▶ [Dataset extract]:
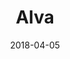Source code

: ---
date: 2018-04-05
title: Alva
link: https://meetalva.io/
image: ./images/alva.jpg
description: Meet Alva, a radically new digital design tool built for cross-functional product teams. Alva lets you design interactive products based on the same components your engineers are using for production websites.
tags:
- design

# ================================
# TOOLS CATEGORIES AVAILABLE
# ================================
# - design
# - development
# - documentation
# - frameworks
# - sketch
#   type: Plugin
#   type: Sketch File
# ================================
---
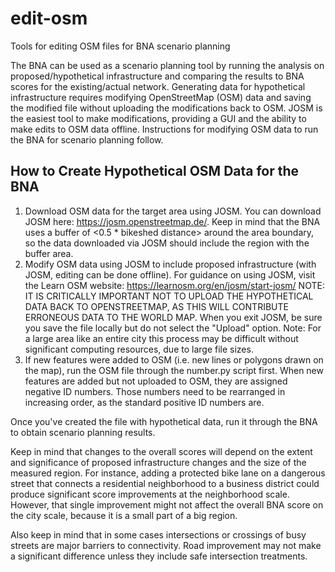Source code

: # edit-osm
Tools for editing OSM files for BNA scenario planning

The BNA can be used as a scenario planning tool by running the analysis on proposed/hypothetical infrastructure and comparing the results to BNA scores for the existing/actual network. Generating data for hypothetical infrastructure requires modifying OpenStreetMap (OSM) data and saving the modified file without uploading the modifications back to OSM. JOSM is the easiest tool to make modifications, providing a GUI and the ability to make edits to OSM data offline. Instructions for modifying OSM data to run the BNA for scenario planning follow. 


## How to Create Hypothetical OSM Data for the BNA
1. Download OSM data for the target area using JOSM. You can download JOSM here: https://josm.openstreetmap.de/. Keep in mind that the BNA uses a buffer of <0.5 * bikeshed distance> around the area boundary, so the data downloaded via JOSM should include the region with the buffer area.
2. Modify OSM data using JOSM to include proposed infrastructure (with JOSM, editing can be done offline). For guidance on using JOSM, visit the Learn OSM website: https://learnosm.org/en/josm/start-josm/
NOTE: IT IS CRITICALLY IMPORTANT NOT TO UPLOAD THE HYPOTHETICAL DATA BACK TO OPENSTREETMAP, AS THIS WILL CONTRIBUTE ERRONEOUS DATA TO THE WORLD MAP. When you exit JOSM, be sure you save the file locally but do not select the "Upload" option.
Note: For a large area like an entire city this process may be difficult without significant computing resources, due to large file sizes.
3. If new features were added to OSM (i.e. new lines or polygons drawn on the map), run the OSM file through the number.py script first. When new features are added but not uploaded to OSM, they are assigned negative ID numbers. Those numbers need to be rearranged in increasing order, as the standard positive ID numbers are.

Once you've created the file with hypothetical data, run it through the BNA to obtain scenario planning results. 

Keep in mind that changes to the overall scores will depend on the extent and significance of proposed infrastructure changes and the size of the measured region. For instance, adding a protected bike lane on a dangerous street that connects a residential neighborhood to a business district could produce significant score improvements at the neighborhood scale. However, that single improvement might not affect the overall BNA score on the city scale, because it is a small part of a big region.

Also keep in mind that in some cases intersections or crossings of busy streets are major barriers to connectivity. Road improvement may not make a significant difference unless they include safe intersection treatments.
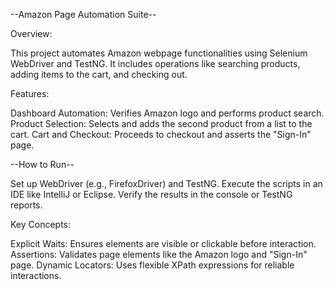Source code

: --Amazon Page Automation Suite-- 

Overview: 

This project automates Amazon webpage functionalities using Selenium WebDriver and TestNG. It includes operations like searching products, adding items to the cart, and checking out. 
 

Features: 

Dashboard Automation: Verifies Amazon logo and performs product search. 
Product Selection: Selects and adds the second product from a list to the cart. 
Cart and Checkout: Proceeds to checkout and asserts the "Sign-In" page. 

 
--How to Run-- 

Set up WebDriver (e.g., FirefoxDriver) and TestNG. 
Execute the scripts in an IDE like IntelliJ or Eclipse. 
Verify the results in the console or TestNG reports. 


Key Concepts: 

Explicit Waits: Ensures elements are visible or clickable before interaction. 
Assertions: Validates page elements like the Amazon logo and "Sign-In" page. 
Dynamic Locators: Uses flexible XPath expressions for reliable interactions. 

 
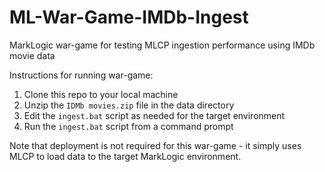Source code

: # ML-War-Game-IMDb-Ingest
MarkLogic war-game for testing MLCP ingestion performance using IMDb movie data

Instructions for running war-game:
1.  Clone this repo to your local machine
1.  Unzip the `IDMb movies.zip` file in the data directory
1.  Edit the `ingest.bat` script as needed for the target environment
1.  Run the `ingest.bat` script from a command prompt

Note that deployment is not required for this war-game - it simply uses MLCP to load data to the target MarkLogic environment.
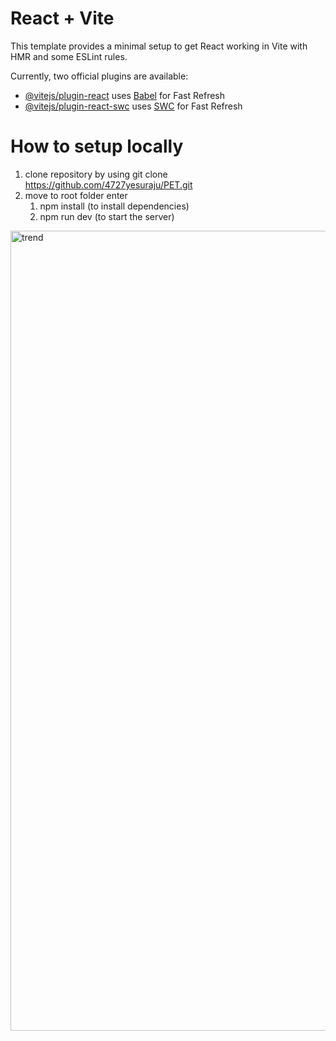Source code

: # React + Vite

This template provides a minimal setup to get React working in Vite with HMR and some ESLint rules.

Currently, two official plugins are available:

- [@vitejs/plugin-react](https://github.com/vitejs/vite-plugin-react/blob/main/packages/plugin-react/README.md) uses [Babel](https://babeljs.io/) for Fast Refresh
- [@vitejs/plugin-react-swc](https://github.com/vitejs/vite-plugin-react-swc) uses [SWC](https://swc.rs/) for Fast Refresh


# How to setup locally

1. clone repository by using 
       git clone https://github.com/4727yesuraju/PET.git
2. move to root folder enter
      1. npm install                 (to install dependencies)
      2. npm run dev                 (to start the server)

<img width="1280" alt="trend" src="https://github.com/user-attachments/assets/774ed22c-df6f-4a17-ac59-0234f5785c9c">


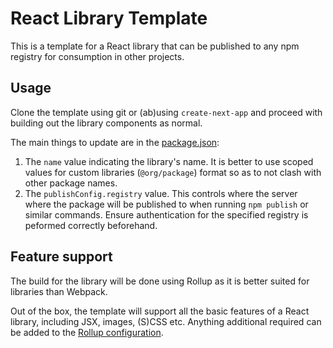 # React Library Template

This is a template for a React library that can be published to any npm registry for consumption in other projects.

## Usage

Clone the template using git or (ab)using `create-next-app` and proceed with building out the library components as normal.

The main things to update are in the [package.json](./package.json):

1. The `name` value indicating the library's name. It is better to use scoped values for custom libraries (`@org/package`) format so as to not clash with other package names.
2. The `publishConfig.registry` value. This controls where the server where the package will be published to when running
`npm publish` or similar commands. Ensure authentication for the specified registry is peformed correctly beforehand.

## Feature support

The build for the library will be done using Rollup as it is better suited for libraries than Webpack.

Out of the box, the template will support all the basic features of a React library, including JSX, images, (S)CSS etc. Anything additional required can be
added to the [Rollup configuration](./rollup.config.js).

▶ [About this task]: Using the listing above, state the count of lines that include "Instructions" and nothing else.

▶ [Problem solution]: 2